- Illinois' Department of Healthcare and Family Services will collect $16.3 million from 82 hospitals that were unable to acceptably reduce readmissions during the 2013 fiscal year.
- Much like Medicare is levying fines against hospitals for excessive readmission rates, so is the state of Illinois. Each hospital was assigned an acceptable rate of annual preventable readmissions. Hospitals that exceeded the limit were fined or experienced Medicaid reimbursement reductions.
- In 2013, 147 hospitals had too many patients readmitted within 30 days of discharge for a reason related to the original admission. 65 hospitals were able to avoid $18.5 million in penalties by putting policies in place to reduce readmissions, while the remaining 82 were left on the hook. Nine hospitals were dinged with over $500,000 in fines, with three owing over $1 million. Meanwhile, the program has recouped $5.6 million in Medicaid payment reductions to date.
Many hospitals on the list are those with larger numbers of low-income patients or academic medical centers treating patients with complex conditions, causing some providers to question the state's methodology in calculating an acceptable readmission rate.
"We do not believe that the methodology adequately addresses the readmission of children with complex medical conditions, of which Lurie Children's is the highest volume provider in the state," Julie Pesch, spokesperson for Ann & Robert H. Lurie Children's Hospital of Chicago, told the Chicago Tribune. The hospital owes $1.43 million.
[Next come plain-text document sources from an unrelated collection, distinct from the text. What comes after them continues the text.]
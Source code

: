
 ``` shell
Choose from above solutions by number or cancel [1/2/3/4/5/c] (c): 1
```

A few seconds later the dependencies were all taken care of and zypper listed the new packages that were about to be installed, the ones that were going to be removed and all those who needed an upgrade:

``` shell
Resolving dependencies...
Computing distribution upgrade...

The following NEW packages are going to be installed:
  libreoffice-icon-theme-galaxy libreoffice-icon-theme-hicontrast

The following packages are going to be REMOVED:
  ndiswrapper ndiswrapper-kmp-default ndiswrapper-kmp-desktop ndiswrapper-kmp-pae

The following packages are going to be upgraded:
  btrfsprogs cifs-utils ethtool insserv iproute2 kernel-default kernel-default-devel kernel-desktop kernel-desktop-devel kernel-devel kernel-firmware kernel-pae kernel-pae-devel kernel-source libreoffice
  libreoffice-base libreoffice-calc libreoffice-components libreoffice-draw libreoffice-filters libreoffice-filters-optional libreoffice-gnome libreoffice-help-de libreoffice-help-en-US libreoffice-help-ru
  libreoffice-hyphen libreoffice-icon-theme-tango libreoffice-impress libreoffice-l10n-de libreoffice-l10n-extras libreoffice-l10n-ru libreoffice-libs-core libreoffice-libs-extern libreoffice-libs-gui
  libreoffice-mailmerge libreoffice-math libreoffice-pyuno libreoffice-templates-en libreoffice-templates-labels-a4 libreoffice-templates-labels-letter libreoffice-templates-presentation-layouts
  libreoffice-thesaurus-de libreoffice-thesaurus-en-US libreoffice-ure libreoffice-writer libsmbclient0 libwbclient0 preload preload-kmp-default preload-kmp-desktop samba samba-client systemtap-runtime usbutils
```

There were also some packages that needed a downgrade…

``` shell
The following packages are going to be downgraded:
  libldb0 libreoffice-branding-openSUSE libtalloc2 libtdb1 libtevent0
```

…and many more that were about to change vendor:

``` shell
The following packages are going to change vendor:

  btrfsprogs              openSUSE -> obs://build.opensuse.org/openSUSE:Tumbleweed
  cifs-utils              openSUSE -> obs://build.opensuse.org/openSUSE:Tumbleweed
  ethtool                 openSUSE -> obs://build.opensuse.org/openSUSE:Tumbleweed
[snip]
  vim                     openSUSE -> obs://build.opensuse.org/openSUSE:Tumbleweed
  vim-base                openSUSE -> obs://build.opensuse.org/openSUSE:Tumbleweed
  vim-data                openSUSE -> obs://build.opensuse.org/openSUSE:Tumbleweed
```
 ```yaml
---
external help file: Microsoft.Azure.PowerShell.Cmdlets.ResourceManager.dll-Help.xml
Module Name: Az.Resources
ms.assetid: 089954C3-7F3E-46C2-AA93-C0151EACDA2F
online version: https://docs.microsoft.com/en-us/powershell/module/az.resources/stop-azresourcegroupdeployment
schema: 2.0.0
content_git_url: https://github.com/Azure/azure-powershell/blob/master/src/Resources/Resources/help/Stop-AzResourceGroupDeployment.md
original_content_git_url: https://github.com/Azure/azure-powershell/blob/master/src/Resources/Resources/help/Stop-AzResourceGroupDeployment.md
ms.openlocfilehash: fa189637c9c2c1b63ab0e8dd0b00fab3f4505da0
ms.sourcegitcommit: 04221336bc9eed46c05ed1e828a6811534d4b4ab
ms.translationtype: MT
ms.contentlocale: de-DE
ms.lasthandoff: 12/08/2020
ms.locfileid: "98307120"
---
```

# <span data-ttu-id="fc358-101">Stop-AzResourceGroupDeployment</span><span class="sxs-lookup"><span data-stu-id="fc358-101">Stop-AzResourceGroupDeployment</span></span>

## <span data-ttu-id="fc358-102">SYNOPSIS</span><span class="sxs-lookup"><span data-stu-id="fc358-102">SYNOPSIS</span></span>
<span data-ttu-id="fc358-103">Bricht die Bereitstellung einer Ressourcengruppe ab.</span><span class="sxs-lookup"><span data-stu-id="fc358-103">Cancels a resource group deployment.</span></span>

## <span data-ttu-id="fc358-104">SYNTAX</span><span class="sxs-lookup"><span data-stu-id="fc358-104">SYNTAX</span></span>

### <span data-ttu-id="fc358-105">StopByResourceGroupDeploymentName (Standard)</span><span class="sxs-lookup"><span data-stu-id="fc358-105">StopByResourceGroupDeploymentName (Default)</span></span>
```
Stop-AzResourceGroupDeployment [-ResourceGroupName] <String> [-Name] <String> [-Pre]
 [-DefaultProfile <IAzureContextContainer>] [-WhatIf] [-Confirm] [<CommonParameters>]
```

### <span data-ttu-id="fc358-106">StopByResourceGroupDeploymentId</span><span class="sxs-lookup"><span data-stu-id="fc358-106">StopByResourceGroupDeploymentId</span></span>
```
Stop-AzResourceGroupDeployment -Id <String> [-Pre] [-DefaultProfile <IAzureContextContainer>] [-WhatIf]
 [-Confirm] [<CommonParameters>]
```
Rush University Medical Center, which owes $855,000, pointed to the large proportion of medically-complex Medicaid patients it treats as the driver behind high readmission rates.
On a national level, the Centers for Medicare and Medicaid Services recently announced its penalties of $227 million for 2,225 hospitals, with safety nets the most likely to be dinged. More than 1,000 hospitals nationally were able to avoid penalties by reducing readmissions. It is likely more providers will work on keeping patients from returning to hospitals unnecessarily, particularly if CMS follows through on expanding the number of services they look to for penalties: The agency is increasing its maximum penalty to 3% for all patient stays this year and is considering adding more conditions, like knee replacements, to those analyzed.